Rays-ing the Bar for Sunshine Week 2025

March 17, 2025

This week marks the start of Sunshine Week, a celebration promoting open government and transparency. EPIC annually takes this time to reflect on our past open government milestones. Coinciding with Freedom of Information Day and James Madison’s birthday, Sunshine Week reminds us that access to government information is not just a legal right but essential to maintaining a healthy democratic system. We are proud to join good government organizations, civic groups, and news outlets in celebrating Sunshine Week because government accountability and access to information is needed now more than ever.

EPIC frequently uses open government laws like the Freedom of Information Act (FOIA), the Federal Advisory Committee Act, the E-Government Act of 2002, and state open government laws to enable public oversight of key government activities. EPIC utilizes open government laws to not only release critical information of secretive government activities but also force agencies to comply with their legal obligations. For example, EPIC moved the Department of Homeland Security (DHS) publicly released its joint 2020 and 2021 Data Mining Report, an annually required report on its data mining activities. The report was dated August 2022 and published two months after EPIC’s 2023 FOIA request, suggesting that DHS would not have published the report until EPIC requested it. The agency has yet to release any subsequent reports.

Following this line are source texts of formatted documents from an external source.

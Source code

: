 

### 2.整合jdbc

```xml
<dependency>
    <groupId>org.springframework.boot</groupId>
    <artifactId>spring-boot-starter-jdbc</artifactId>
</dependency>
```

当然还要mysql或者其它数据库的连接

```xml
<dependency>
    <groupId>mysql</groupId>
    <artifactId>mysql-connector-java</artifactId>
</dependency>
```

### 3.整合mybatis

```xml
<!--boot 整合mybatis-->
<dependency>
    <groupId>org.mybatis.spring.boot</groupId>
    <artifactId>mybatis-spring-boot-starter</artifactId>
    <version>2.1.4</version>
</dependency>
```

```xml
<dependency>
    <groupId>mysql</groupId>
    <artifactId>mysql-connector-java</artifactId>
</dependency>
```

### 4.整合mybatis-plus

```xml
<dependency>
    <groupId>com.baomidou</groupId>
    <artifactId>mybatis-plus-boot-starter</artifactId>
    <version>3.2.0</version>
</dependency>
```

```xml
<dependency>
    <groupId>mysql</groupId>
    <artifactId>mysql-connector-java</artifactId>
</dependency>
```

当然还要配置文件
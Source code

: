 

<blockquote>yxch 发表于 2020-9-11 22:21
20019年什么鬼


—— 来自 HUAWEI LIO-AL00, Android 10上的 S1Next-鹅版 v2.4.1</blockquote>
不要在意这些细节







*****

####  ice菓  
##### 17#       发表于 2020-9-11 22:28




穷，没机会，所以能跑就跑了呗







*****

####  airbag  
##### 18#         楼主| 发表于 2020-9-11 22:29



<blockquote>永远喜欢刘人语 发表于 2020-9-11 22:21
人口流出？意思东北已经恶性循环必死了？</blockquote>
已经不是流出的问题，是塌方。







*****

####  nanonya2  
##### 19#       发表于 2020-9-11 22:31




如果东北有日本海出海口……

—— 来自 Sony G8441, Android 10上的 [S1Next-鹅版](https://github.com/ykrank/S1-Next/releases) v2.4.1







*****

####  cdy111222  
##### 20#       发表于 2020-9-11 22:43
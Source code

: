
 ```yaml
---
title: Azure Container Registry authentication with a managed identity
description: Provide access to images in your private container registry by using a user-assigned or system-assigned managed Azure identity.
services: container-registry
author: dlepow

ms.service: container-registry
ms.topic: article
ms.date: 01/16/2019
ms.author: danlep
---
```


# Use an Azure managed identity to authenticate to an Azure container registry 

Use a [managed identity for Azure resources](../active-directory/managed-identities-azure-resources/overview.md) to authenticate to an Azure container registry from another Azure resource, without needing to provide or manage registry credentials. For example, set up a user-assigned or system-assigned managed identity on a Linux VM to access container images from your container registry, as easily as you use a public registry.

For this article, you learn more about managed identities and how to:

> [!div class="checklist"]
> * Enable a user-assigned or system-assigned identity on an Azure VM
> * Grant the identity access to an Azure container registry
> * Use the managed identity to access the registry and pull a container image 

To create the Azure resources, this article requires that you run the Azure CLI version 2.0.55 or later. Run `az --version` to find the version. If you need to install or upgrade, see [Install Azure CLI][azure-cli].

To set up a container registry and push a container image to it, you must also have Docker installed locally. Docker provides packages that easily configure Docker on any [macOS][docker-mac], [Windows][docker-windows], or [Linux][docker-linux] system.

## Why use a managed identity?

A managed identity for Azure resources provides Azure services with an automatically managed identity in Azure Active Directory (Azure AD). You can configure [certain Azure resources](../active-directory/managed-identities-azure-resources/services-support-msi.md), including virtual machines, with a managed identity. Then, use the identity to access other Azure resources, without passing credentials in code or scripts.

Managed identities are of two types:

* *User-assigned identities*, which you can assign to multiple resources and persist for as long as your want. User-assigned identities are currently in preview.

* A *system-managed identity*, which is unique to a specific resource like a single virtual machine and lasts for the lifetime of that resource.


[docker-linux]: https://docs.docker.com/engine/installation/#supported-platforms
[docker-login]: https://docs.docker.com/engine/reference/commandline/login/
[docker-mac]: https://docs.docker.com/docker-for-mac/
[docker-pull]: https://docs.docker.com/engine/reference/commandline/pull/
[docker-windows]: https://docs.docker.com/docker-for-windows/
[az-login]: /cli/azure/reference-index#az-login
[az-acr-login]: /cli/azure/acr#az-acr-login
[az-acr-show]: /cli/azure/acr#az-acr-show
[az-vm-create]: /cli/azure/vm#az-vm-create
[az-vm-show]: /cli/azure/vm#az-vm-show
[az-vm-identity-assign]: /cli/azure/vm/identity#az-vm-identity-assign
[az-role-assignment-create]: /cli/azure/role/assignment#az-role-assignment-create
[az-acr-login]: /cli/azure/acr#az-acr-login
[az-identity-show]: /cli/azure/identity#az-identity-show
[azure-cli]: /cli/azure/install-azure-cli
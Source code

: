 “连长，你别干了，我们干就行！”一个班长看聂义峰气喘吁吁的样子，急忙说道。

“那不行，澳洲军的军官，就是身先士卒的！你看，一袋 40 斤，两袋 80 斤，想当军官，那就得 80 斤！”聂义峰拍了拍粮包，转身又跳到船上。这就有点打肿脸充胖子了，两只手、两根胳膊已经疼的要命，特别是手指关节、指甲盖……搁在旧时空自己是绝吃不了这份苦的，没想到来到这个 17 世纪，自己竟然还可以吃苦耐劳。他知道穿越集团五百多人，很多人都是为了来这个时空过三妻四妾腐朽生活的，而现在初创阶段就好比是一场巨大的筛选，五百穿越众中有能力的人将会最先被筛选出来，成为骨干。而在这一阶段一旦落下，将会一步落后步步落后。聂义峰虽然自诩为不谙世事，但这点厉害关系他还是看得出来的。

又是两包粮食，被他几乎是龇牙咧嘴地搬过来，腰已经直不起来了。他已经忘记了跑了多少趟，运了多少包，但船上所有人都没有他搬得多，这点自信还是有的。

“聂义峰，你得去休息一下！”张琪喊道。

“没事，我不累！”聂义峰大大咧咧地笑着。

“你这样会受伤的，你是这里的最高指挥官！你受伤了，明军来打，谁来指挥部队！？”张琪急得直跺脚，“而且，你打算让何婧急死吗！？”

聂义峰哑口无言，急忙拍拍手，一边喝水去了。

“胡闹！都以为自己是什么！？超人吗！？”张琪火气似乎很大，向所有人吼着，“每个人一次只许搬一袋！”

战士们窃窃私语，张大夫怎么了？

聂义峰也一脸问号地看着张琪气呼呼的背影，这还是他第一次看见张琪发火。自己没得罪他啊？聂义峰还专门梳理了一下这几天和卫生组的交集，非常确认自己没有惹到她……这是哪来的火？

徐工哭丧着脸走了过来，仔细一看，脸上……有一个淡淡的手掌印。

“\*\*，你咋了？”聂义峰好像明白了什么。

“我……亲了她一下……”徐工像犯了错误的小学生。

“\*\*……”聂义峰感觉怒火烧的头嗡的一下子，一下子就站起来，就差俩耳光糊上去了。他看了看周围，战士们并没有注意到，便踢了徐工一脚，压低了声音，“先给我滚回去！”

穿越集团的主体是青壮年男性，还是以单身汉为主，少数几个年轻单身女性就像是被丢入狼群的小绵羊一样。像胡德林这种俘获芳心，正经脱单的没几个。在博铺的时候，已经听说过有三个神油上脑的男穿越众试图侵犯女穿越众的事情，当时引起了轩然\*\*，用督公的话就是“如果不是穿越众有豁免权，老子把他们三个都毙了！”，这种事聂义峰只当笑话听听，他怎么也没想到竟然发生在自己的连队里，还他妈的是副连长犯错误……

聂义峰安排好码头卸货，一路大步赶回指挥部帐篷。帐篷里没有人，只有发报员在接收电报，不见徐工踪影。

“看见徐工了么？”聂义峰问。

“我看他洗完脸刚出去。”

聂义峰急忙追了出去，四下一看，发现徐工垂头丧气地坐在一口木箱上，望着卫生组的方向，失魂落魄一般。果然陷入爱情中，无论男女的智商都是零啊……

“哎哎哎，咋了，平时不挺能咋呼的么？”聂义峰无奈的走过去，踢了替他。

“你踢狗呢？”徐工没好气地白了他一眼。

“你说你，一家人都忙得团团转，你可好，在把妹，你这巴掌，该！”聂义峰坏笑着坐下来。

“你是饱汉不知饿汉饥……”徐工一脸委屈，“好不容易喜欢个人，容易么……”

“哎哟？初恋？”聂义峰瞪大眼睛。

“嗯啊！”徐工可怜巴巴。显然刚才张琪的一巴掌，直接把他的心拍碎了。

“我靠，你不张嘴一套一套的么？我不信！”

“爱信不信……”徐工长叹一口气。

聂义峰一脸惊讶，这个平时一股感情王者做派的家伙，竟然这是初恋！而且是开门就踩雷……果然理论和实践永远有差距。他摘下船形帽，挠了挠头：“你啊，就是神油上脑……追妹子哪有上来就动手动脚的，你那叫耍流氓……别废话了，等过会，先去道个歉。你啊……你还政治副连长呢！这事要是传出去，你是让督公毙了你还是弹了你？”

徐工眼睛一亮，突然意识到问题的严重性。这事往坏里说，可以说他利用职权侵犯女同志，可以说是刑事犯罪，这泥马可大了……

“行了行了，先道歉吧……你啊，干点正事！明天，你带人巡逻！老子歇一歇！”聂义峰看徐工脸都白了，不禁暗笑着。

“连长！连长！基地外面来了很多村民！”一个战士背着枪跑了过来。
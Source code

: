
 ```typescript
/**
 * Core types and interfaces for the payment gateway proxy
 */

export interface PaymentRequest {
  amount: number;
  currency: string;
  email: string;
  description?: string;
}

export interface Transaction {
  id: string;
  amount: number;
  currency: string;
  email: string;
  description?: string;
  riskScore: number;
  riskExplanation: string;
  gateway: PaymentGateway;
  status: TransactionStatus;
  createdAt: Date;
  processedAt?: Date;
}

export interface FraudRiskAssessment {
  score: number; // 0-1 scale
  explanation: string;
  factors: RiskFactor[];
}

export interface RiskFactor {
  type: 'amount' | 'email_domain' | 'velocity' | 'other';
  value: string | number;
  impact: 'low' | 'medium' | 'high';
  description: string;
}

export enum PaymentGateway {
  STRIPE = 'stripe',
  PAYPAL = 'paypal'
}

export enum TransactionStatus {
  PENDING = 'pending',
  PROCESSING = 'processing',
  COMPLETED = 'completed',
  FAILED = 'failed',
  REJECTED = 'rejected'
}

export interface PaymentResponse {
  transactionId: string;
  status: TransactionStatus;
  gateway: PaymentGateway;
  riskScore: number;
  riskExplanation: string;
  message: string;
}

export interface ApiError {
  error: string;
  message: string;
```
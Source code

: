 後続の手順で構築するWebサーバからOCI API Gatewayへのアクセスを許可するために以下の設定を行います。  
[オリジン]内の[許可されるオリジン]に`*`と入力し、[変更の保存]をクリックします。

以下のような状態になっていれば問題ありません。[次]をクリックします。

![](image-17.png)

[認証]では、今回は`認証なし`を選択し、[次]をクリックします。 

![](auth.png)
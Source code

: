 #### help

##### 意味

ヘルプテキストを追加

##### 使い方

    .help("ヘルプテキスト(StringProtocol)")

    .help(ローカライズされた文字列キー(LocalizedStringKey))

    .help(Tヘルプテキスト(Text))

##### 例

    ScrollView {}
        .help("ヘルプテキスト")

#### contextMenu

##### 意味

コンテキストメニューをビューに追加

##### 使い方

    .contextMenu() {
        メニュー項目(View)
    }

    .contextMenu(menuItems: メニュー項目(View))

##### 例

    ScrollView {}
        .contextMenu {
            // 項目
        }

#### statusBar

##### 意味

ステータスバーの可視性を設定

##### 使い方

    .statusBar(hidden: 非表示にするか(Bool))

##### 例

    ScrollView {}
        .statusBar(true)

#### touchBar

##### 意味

EPIC also utilizes open government requests to inform our reports, policy materials, agency complaints, and lawsuits. For example in January 2024, EPIC filed a complaint to the Federal Trade Commission to investigate Thomson Reuters for its fraud detection system. Factual findings in the complaint stemmed from a multi-year research endeavor that relied heavily on open government requests for information about Thomson Reuters. Similarly in October 2024, EPIC and the National Association of Consumer Advocates filed suit against tenant screening company RentGrow for unfair and deceptive practices tied to their automated tenant screening reports. The lawsuit builds on four years of research from open government requests and advocacy on automated screening and scoring technologies.

Additionally, EPIC is active in open government reform efforts, often advocating for greater transparency and accountability. In April 2024, EPIC submitted comments to the White House Office of Management in Budget (OMB) and called attention to flaws that allow federal agencies to skirt their responsibility to conduct meaningful privacy impact assessments (PIA). We urged OMB to update their guidance by closing loopholes to conduct PIAs, ensuring that PIAs are done before systems are rolled out, improving transparency requirements, and paying special attention to AI and commercially available information. We also led a coalition of 27 privacy, government accountability, civil liberties, civil rights, racial justice, and human rights groups to submit separate comments to urge OMB to implement EPIC’s proposed reforms.

EPIC continues to raise the bar for what an open and accountable government looks like. We will use all the tools at our disposal to improve oversight and transparency of government programs. While there is no shortage of issues, EPIC remains focused on releasing critical information like recent data mining reports, government information security violations, government use of facial recognition systems, DHS’s use of AI, and use of surveillance systems in public housing funded by the Department of Housing and Urban Development.